* _The data_:
◆ ◆ ◆
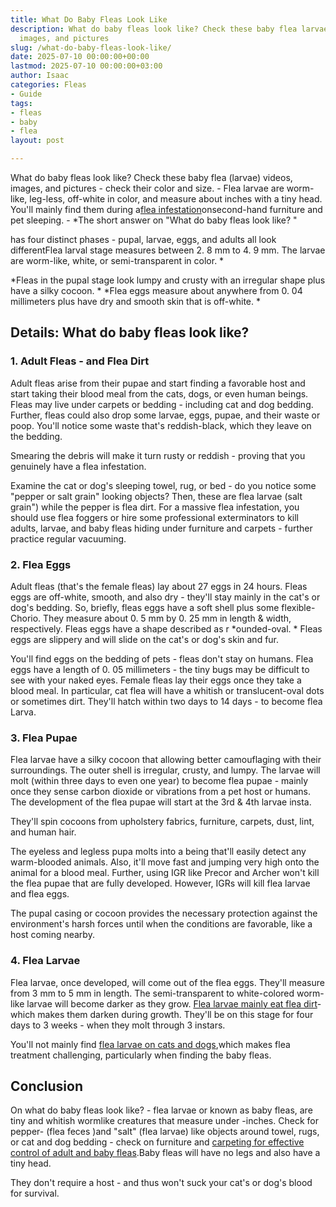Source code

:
 ```yaml
---
title: What Do Baby Fleas Look Like
description: What do baby fleas look like? Check these baby flea larvae videos, 
  images, and pictures
slug: /what-do-baby-fleas-look-like/
date: 2025-07-10 00:00:00+00:00
lastmod: 2025-07-10 00:00:00+03:00
author: Isaac
categories: Fleas
- Guide
tags:
- fleas
- baby
- flea
layout: post

---
```

What do baby fleas look like? Check these baby flea (larvae) videos, images, and pictures - check their color and size. - Flea larvae are worm-like, leg-less, off-white in color, and measure about inches with a tiny head. You'll mainly find them during a[flea infestation](https://www.canr.msu.edu/ipm/uploads/files/Fleas.pdf)onsecond-hand furniture and pet sleeping. - *The short answer on "What do baby fleas look like? "

has four distinct phases - pupal, larvae, eggs, and adults all look differentFlea larval stage measures between 2. 8 mm to 4. 9 mm. The larvae are worm-like, white, or semi-transparent in color. *

*Fleas in the pupal stage look lumpy and crusty with an irregular shape plus have a silky cocoon. * *Flea eggs measure about anywhere from 0. 04 millimeters plus have dry and smooth skin that is off-white. *

##  Details: What do baby fleas look like?

###  1. Adult Fleas - and Flea Dirt

Adult fleas arise from their pupae and start finding a favorable host and start taking their blood meal from the cats, dogs, or even human beings. Fleas may live under carpets or bedding - including cat and dog bedding. Further, fleas could also drop some larvae, eggs, pupae, and their waste or poop. You'll notice some waste that's reddish-black, which they leave on the bedding.

Smearing the debris will make it turn rusty or reddish - proving that you genuinely have a flea infestation.

Examine the cat or dog's sleeping towel, rug, or bed - do you notice some "pepper or salt grain" looking objects? Then, these are flea larvae (salt grain") while the pepper is flea dirt. For a massive flea infestation, you should use flea foggers or hire some professional exterminators to kill adults, larvae, and baby fleas hiding under furniture and carpets - further practice regular vacuuming.

###  2. Flea Eggs

Adult fleas (that's the female fleas) lay about 27 eggs in 24 hours. Fleas eggs are off-white, smooth, and also dry - they'll stay mainly in the cat's or dog's bedding. So, briefly, fleas eggs have a soft shell plus some flexible-Chorio. They measure about 0. 5 mm by 0. 25 mm in length & width, respectively. Fleas eggs have a shape described as r *ounded-oval. * Fleas eggs are slippery and will slide on the cat's or dog's skin and fur.

You'll find eggs on the bedding of pets - fleas don't stay on humans. Flea eggs have a length of 0. 05 millimeters - the tiny bugs may be difficult to see with your naked eyes. Female fleas lay their eggs once they take a blood meal. In particular, cat flea will have a whitish or translucent-oval dots or sometimes dirt. They'll hatch within two days to 14 days - to become flea Larva.

###  3. Flea Pupae

Flea larvae have a silky cocoon that allowing better camouflaging with their surroundings. The outer shell is irregular, crusty, and lumpy. The larvae will molt (within three days to even one year) to become flea pupae - mainly once they sense carbon dioxide or vibrations from a pet host or humans. The development of the flea pupae will start at the 3rd & 4th larvae insta.

They'll spin cocoons from upholstery fabrics, furniture, carpets, dust, lint, and human hair.

The eyeless and legless pupa molts into a being that'll easily detect any warm-blooded animals. Also, it'll move fast and jumping very high onto the animal for a blood meal. Further, using IGR like Precor and Archer won't kill the flea pupae that are fully developed. However, IGRs will kill flea larvae and flea eggs.

The pupal casing or cocoon provides the necessary protection against the environment's harsh forces until when the conditions are favorable, like a host coming nearby.

###  4. Flea Larvae

Flea larvae, once developed, will come out of the flea eggs. They'll measure from 3 mm to 5 mm in length. The semi-transparent to white-colored worm-like larvae will become darker as they grow. [Flea larvae mainly eat flea dirt](https://pestpolicy.com/what-do-flea-larvae-eat/)- which makes them darken during growth. They'll be on this stage for four days to 3 weeks - when they molt through 3 instars.

You'll not mainly find [flea larvae on cats and dogs](https://pestpolicy.com/can-dog-fleas-transfer-to-humans/),which makes flea treatment challenging, particularly when finding the baby fleas.

##  Conclusion

On what do baby fleas look like? - flea larvae or known as baby fleas, are tiny and whitish wormlike creatures that measure under -inches. Check for pepper- (flea feces )and "salt" (flea larvae) like objects around towel, rugs, or cat and dog bedding - check on furniture and [carpeting for effective control of adult and baby fleas](https://pestpolicy.com/best-flea-carpet-powder/).Baby fleas will have no legs and also have a tiny head.

They don't require a host - and thus won't suck your cat's or dog's blood for survival.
◆ ◆ ◆
* _Exercise prompt_: Find the string "favorable" in the data. Report each line it appears in.

* _The answer_:
Adult fleas arise from their pupae and start finding a favorable host and start taking their blood meal from the cats, dogs, or even human beings. Fleas may live under carpets or bedding - including cat and dog bedding. Further, fleas could also drop some larvae, eggs, pupae, and their waste or poop. You'll notice some waste that's reddish-black, which they leave on the bedding.
The pupal casing or cocoon provides the necessary protection against the environment's harsh forces until when the conditions are favorable, like a host coming nearby.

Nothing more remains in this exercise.